WHAT TO WORK ON | Write out exactly the lines from the start of the entries through the one that contains "on the chart.", including both.

*** ENTRIES PROVIDED Section Begins ***

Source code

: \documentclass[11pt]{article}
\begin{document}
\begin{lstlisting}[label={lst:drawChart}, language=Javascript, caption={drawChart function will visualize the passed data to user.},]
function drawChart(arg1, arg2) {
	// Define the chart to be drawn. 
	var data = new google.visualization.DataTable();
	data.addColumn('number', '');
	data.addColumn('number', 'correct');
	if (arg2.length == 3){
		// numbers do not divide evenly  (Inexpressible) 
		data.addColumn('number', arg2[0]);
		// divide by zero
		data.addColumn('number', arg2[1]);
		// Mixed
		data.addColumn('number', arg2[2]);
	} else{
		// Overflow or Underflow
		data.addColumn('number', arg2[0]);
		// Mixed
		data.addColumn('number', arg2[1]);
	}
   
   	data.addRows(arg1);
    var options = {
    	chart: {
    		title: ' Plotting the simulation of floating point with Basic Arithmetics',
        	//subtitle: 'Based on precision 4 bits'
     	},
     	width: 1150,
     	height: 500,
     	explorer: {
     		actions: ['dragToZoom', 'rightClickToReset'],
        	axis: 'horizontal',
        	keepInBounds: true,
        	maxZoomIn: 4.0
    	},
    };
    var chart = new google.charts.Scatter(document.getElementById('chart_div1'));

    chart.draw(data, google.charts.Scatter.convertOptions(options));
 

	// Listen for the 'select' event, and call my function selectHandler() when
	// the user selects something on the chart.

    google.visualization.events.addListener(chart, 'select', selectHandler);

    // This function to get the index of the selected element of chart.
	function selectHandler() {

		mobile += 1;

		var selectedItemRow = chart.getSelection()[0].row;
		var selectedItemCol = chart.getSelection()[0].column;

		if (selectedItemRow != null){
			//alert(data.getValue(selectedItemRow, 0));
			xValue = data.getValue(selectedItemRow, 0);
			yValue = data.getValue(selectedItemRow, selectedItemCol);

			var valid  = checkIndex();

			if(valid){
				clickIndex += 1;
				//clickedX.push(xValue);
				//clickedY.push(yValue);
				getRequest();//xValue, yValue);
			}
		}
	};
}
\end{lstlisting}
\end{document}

*** ENTRIES PROVIDED Section Ends ***

RESPONSE AREA |
Source code

: \documentclass[11pt]{article}
\begin{document}
\begin{lstlisting}[label={lst:drawChart}, language=Javascript, caption={drawChart function will visualize the passed data to user.},]
function drawChart(arg1, arg2) {
	// Define the chart to be drawn. 
	var data = new google.visualization.DataTable();
	data.addColumn('number', '');
	data.addColumn('number', 'correct');
	if (arg2.length == 3){
		// numbers do not divide evenly  (Inexpressible) 
		data.addColumn('number', arg2[0]);
		// divide by zero
		data.addColumn('number', arg2[1]);
		// Mixed
		data.addColumn('number', arg2[2]);
	} else{
		// Overflow or Underflow
		data.addColumn('number', arg2[0]);
		// Mixed
		data.addColumn('number', arg2[1]);
	}
   
   	data.addRows(arg1);
    var options = {
    	chart: {
    		title: ' Plotting the simulation of floating point with Basic Arithmetics',
        	//subtitle: 'Based on precision 4 bits'
     	},
     	width: 1150,
     	height: 500,
     	explorer: {
     		actions: ['dragToZoom', 'rightClickToReset'],
        	axis: 'horizontal',
        	keepInBounds: true,
        	maxZoomIn: 4.0
    	},
    };
    var chart = new google.charts.Scatter(document.getElementById('chart_div1'));

    chart.draw(data, google.charts.Scatter.convertOptions(options));
 

	// Listen for the 'select' event, and call my function selectHandler() when
	// the user selects something on the chart.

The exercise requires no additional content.